====== Supplied data

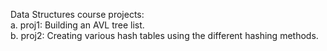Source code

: Data Structures course projects:  
a. proj1: Building an AVL tree list.  
b. proj2: Creating various hash tables using the different hashing methods.  
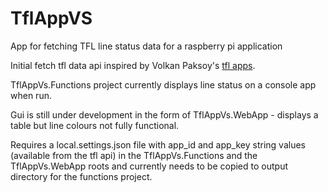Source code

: # TflAppVS
App for fetching TFL line status data for a raspberry pi application

Initial fetch tfl data api inspired by Volkan Paksoy's [tfl apps](https://volkanpaksoy.com/archive/2015/11/13/playing-with-tfl-api-with-csharp-xamarin-and-swift/).

TflAppVs.Functions project currently displays line status on a console app when run.

Gui is still under development in the form of TflAppVs.WebApp - displays a table but line colours not fully functional.

Requires a local.settings.json file with app_id and app_key string values (available from the tfl api) in the TflAppVs.Functions and the TflAppVs.WebApp roots and currently needs to be copied to output directory for the functions project.
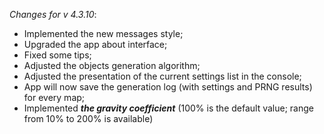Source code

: _Changes for v 4.3.10_:
- Implemented the new messages style;
- Upgraded the app about interface;
- Fixed some tips;
- Adjusted the objects generation algorithm;
- Adjusted the presentation of the current settings list in the console;
- App will now save the generation log (with settings and PRNG results) for every map;
- Implemented ***the gravity coefficient*** (100% is the default value; range from 10% to 200% is available)
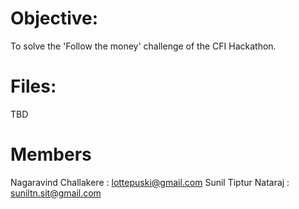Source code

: Objective:
======
To solve the 'Follow the money' challenge of the CFI Hackathon. 

Files:
======
TBD

Members
=======
Nagaravind Challakere   : lottepuski@gmail.com
Sunil Tiptur Nataraj    : suniltn.sit@gmail.com
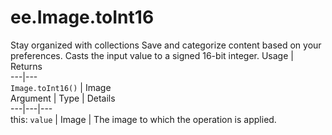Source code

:  
#  ee.Image.toInt16
Stay organized with collections  Save and categorize content based on your preferences. 
Casts the input value to a signed 16-bit integer. Usage | Returns  
---|---  
`Image.toInt16()` | Image  
Argument | Type | Details  
---|---|---  
this: `value` | Image | The image to which the operation is applied.  
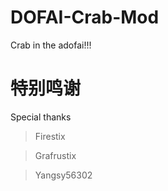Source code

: # DOFAI-Crab-Mod
Crab in the adofai!!!

# 特别鸣谢
Special thanks
> Firestix

> Grafrustix

> Yangsy56302
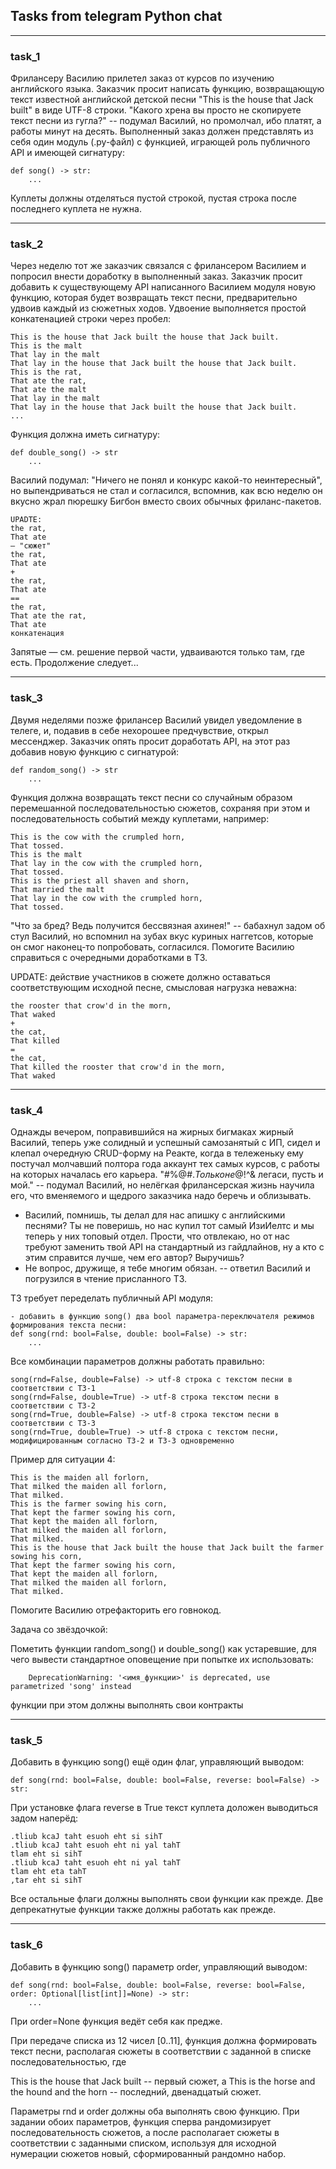 ## Tasks from telegram Python chat

___
### task_1
Фрилансеру Василию прилетел заказ от курсов по изучению английского языка.
Заказчик просит написать функцию, возвращающую текст известной английской детской песни "This is the house that Jack built" в виде UTF-8 строки.
"Какого хрена вы просто не скопируете текст песни из гугла?" -- подумал Василий, но промолчал, ибо платят, а работы минут на десять.
Выполненный заказ должен представлять из себя один модуль (.py-файл) с функцией, играющей роль публичного API и имеющей сигнатуру:

    def song() -> str:
        ...

Куплеты должны отделяться пустой строкой, пустая строка после последнего куплета не нужна.
___
### task_2
Через неделю тот же заказчик связался с фрилансером Василием и попросил внести доработку в выполненный заказ.
Заказчик просит добавить к существующему API написанного Василием модуля новую функцию,
которая будет возвращать текст песни, предварительно удвоив каждый из сюжетных ходов.
Удвоение выполняется простой конкатенацией строки через пробел:

    This is the house that Jack built the house that Jack built.
    This is the malt
    That lay in the malt
    That lay in the house that Jack built the house that Jack built.
    This is the rat,
    That ate the rat,
    That ate the malt
    That lay in the malt
    That lay in the house that Jack built the house that Jack built.
    ...
Функция должна иметь сигнатуру:

    def double_song() -> str
        ...
Василий подумал: "Ничего не понял и конкурс какой-то неинтересный", но выпендриваться не стал и согласился, вспомнив,
как всю неделю он вкусно жрал пюрешку Бигбон вместо своих обычных фриланс-пакетов.

    UPADTE:
    the rat,
    That ate
    — "сюжет"
    the rat,
    That ate
    +
    the rat,
    That ate
    ==
    the rat,
    That ate the rat,
    That ate
    конкатенация
Запятые — см. решение первой части, удваиваются только там, где есть.
Продолжение следует...
___
### task_3
Двумя неделями позже фрилансер Василий увидел уведомление в телеге, и, подавив в себе нехорошее предчувствие,
открыл мессенджер. Заказчик опять просит доработать API, на этот раз добавив новую функцию с сигнатурой:

    def random_song() -> str
        ...
Функция должна возвращать текст песни со случайным образом перемешанной последовательностью сюжетов,
сохраняя при этом и последовательность событий между куплетами, например:

    This is the cow with the crumpled horn,
    That tossed.
    This is the malt
    That lay in the cow with the crumpled horn,
    That tossed.
    This is the priest all shaven and shorn,
    That married the malt
    That lay in the cow with the crumpled horn,
    That tossed.
"Что за бред? Ведь получится бессвязная ахинея!" -- бабахнул задом об стул Василий, но вспомнил на зубах вкус куриных наггетсов,
которые он смог наконец-то попробовать, согласился.
Помогите Василию справиться с очередными доработками в ТЗ.

UPDATE: действие участников в сюжете должно оставаться соответствующим исходной песне, смысловая нагрузка неважна:

    the rooster that crow'd in the morn,
    That waked
    +
    the cat,
    That killed
    =
    the cat,
    That killed the rooster that crow'd in the morn,
    That waked
___
### task_4
Однажды вечером, поправившийся на жирных бигмаках жирный Василий, теперь уже солидный и успешный самозанятый с ИП,
сидел и клепал очередную CRUD-форму на Реакте, когда в тележеньку ему постучал молчавший полтора года аккаунт тех самых курсов,
с работы на которых началась его карьера. "#%@#$. Только не @!%#$^& легаси, пусть и мой." -- подумал Василий,
но нелёгкая фрилансерская жизнь научила его, что вменяемого и щедрого заказчика надо беречь и облизывать.
- Василий, помнишь, ты делал для нас апишку с английскими песнями? Ты не поверишь,
но нас купил тот самый ИзиИелтс и мы теперь у них топовый отдел. Прости, что отвлекаю,
но от нас требуют заменить твой API на стандартный из гайдлайнов, ну а кто с этим справится лучше,
чем его автор? Выручишь?
- Не вопрос, дружище, я тебе многим обязан. -- ответил Василий и погрузился в чтение присланного ТЗ.

ТЗ требует переделать публичный API модуля:

    - добавить в функцию song() два bool параметра-переключателя режимов
    формирования текста песни:
    def song(rnd: bool=False, double: bool=False) -> str:
        ...
Все комбинации параметров должны работать правильно:

    song(rnd=False, double=False) -> utf-8 строка с текстом песни в соответствии с ТЗ-1
    song(rnd=False, double=True) -> utf-8 строка текстом песни в соответствии с ТЗ-2
    song(rnd=True, double=False) -> utf-8 строка текстом песни в соответствии с ТЗ-3
    song(rnd=True, double=True) -> utf-8 строка с текстом песни, модифицированным согласно ТЗ-2 и ТЗ-3 одновременно
Пример для ситуации 4:

    This is the maiden all forlorn,
    That milked the maiden all forlorn,
    That milked.
    This is the farmer sowing his corn,
    That kept the farmer sowing his corn,
    That kept the maiden all forlorn,
    That milked the maiden all forlorn,
    That milked.
    This is the house that Jack built the house that Jack built the farmer sowing his corn,
    That kept the farmer sowing his corn,
    That kept the maiden all forlorn,
    That milked the maiden all forlorn,
    That milked.
Помогите Василию отрефакторить его говнокод.

Задача со звёздочкой:

Пометить функции random_song() и double_song() как устаревшие, для чего вывести стандартное оповещение при попытке их использовать:

        DeprecationWarning: '<имя_функции>' is deprecated, use parametrized 'song' instead
функции при этом должны выполнять свои контракты
___
### task_5
Добавить в функцию song() ещё один флаг, управляющий выводом:

    def song(rnd: bool=False, double: bool=False, reverse: bool=False) -> str:
При установке флага reverse в True текст куплета доложен выводиться задом наперёд:

    .tliub kcaJ taht esuoh eht si sihT
    .tliub kcaJ taht esuoh eht ni yal tahT
    tlam eht si sihT
    .tliub kcaJ taht esuoh eht ni yal tahT
    tlam eht eta tahT
    ,tar eht si sihT
Все остальные флаги должны выполнять свои функции как прежде. Две депрекатнутые функции также должны работать как прежде.
___
### task_6
Добавить в функцию song() параметр order, управляющий выводом:

    def song(rnd: bool=False, double: bool=False, reverse: bool=False, order: Optional[list[int]]=None) -> str:
        ...
При order=None функция ведёт себя как предже.

При передаче списка из 12 чисел [0..11], функция должна формировать
текст песни, располагая сюжеты в соответствии с заданной в списке последовательностью, где

This is the house that Jack built -- первый сюжет, а This is the horse and the hound and the horn -- последний,
двенадцатый сюжет.

Параметры rnd и order должны оба выполнять свою функцию. При задании обоих параметров, функция сперва
рандомизирует последовательность сюжетов, а после располагает сюжеты в соответствии с заданными списком,
используя для исходной нумерации сюжетов новый, сформированный рандомно набор.
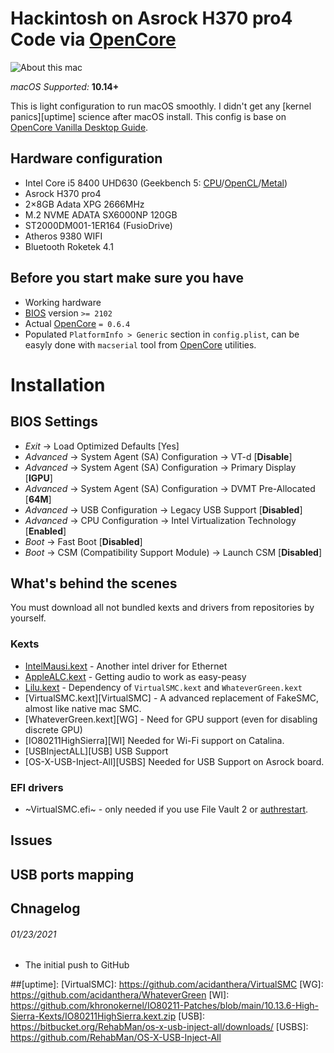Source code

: # Hackintosh on Asrock H370 pro4 Code via [OpenCore][OC]

![About this mac][System Info]

*macOS Supported:* **10.14+**

This is light configuration to run macOS smoothly. I didn't get any [kernel panics][uptime] science after macOS install. This config is base on [OpenCore Vanilla Desktop Guide][Guide].

## Hardware configuration

* Intel Core i5 8400  UHD630 (Geekbench 5: [CPU][GB_CPU]/[OpenCL][GB_OCL]/[Metal][GB_MTL])
* Asrock H370 pro4
* 2×8GB Adata XPG 2666MHz
* M.2 NVME ADATA SX6000NP 120GB
* ST2000DM001-1ER164 (FusioDrive)
* Atheros 9380 WIFI
* Bluetooth Roketek 4.1

## Before you start make sure you have

* Working hardware
* [BIOS][BIOS] version `>= 2102`
* Actual [OpenCore][OC] `= 0.6.4`
* Populated `PlatformInfo > Generic` section in `config.plist`, can be easyly done with `macserial` tool from [OpenCore][OC] utilities.

# Installation

## BIOS Settings

* *Exit* → Load Optimized Defaults [Yes]
* *Advanced* → System Agent (SA) Configuration → VT-d [**Disable**]
* *Advanced* → System Agent (SA) Configuration → Primary Display [**IGPU**]
* *Advanced* → System Agent (SA) Configuration → DVMT Pre-Allocated [**64M**]
* *Advanced* → USB Configuration → Legacy USB Support [**Disabled**]
* *Advanced* → CPU Configuration → Intel Virtualization Technology [**Enabled**]
* *Boot* → Fast Boot [**Disabled**]
* *Boot* → CSM (Compatibility Support Module) → Launch CSM [**Disabled**]

## What's behind the scenes

You must download all not bundled kexts and drivers from repositories by yourself.

### Kexts

* [IntelMausi.kext][IntelMausi] - Another intel driver for Ethernet
* [AppleALC.kext][AppleALC] - Getting audio to work as easy-peasy
* [Lilu.kext][Lilu] - Dependency of `VirtualSMC.kext` and `WhateverGreen.kext`
* [VirtualSMC.kext][VirtualSMC] - A advanced replacement of FakeSMC, almost like native mac SMC.
* [WhateverGreen.kext][WG] - Need for GPU support (even for disabling discrete GPU)
* [IO80211HighSierra][WI] Needed for Wi-Fi support on Catalina.
* [USBInjectALL][USB] USB Support
* [OS-X-USB-Inject-All][USBS] Needed for USB Support on Asrock board.


### EFI drivers

* ~VirtualSMC.efi~ - only needed if you use File Vault 2 or [authrestart][FV2].

## Issues


## USB ports mapping


## Chnagelog
###### 01/23/2021
* The initial push to GitHub

[AppleALC]: https://github.com/acidanthera/AppleALC
[BIOS]: https://www.asus.com/Motherboards/ROG-MAXIMUS-X-CODE/HelpDesk_BIOS/
[FV2]: https://lifehacker.com/bypass-a-filevault-password-at-startup-by-rebooting-fro-1686770324
[GB_CPU]: https://browser.geekbench.com/v5/cpu/4261705
[GB_MTL]: https://browser.geekbench.com/v5/compute/1671274
[GB_OCL]: https://browser.geekbench.com/v5/compute/1671254
[Guide]: https://dortania.github.io/OpenCore-Desktop-Guide/
[IntelMausi]: https://github.com/acidanthera/IntelMausi
[Lilu]: https://github.com/acidanthera/Lilu
[OC]: https://github.com/acidanthera/OpenCorePkg
[System Info]: https://eljnavas.files.wordpress.com/2021/01/info.png
##[uptime]: 
[VirtualSMC]: https://github.com/acidanthera/VirtualSMC
[WG]: https://github.com/acidanthera/WhateverGreen
[WI]: https://github.com/khronokernel/IO80211-Patches/blob/main/10.13.6-High-Sierra-Kexts/IO80211HighSierra.kext.zip
[USB]: https://bitbucket.org/RehabMan/os-x-usb-inject-all/downloads/
[USBS]: https://github.com/RehabMan/OS-X-USB-Inject-All

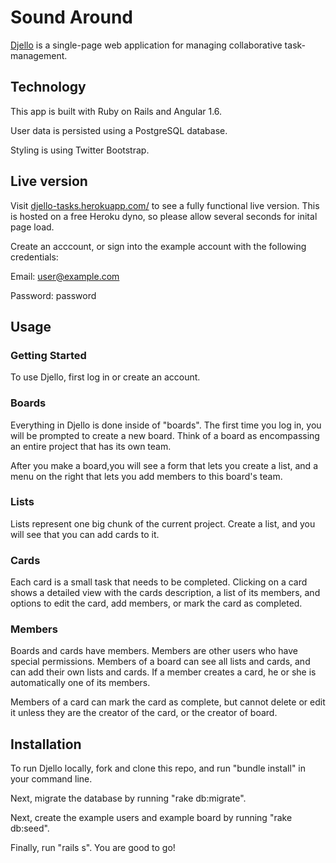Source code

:# Sound Around

[Djello](https://djello-tasks.herokuapp.com/) is a single-page web application for managing collaborative task-management.

## Technology

This app is built with Ruby on Rails and Angular 1.6.

User data is persisted using a PostgreSQL database.

Styling is using Twitter Bootstrap.

## Live version

Visit [djello-tasks.herokuapp.com/](https://djello-tasks.herokuapp.com/) to see a fully functional live version. This is hosted on a free Heroku dyno, so please allow several seconds for inital page load.

Create an acccount, or sign into the example account with the following credentials: 

Email: user@example.com

Password: password

## Usage

### Getting Started
To use Djello, first log in or create an account. 

### Boards
Everything in Djello is done inside of "boards". The first time you log in, you will be prompted to create a new board. Think of a board as encompassing an entire project that has its own team.

After you make a board,you will see a form that lets you create a list, and a menu on the right that lets you add members to this board's team.

### Lists
Lists represent one big chunk of the current project. Create a list, and you will see that you can add cards to it. 

### Cards
Each card is a small task that needs to be completed. Clicking on a card shows a detailed view with the cards description, a list of its members, and options to edit the card, add members, or mark the card as completed.

### Members
Boards and cards have members. Members are other users who have special permissions. Members of a board can see all lists and cards, and can add their own lists and cards. If a member creates a card, he or she is automatically one of its members.

Members of a card can mark the card as complete, but cannot delete or edit it unless they are the creator of the card, or the creator of board.

## Installation

To run Djello locally, fork and clone this repo, and run "bundle install" in your command line.

Next, migrate the database by running "rake db:migrate".

Next, create the example users and example board by running "rake db:seed".

Finally, run "rails s". You are good to go!

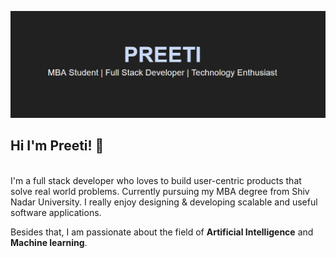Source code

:![Header](https://github.com/Preeti240/Preeti240/blob/master/header.png?raw=true)

## Hi I'm Preeti! 👋
<br/>
I'm a full stack developer who loves to build user-centric products that solve real world problems. Currently pursuing my MBA degree from Shiv Nadar University.
I really enjoy designing & developing scalable and useful software applications. 

Besides that, I am passionate about the field of **Artificial Intelligence** and **Machine learning**.




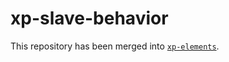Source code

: # xp-slave-behavior

This repository has been merged into [`xp-elements`](https://github.com/expandjs/xp-elements).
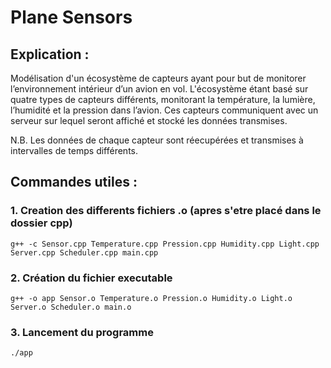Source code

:# Plane Sensors

## Explication :

Modélisation d'un écosystème de capteurs ayant pour but de monitorer l’environnement intérieur d’un avion en vol. L'écosystème étant basé sur quatre types de capteurs différents, monitorant la température, la lumière, l’humidité et la pression dans l’avion. Ces capteurs communiquent avec un serveur sur lequel seront affiché et stocké les données transmises.

N.B. Les données de chaque capteur sont réecupérées et transmises à intervalles de temps différents.

## Commandes utiles :

### 1. Creation des differents fichiers .o (apres s'etre placé dans le dossier cpp)
    g++ -c Sensor.cpp Temperature.cpp Pression.cpp Humidity.cpp Light.cpp Server.cpp Scheduler.cpp main.cpp 

### 2. Création du fichier executable
    g++ -o app Sensor.o Temperature.o Pression.o Humidity.o Light.o Server.o Scheduler.o main.o 
    
### 3. Lancement du programme
    ./app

============

Assignment =>
Which lines of the records hold the string "password"? Copy each one.

Response below =>
[FV2]: https://lifehacker.com/bypass-a-filevault-password-at-startup-by-rebooting-fro-1686770324
Password: password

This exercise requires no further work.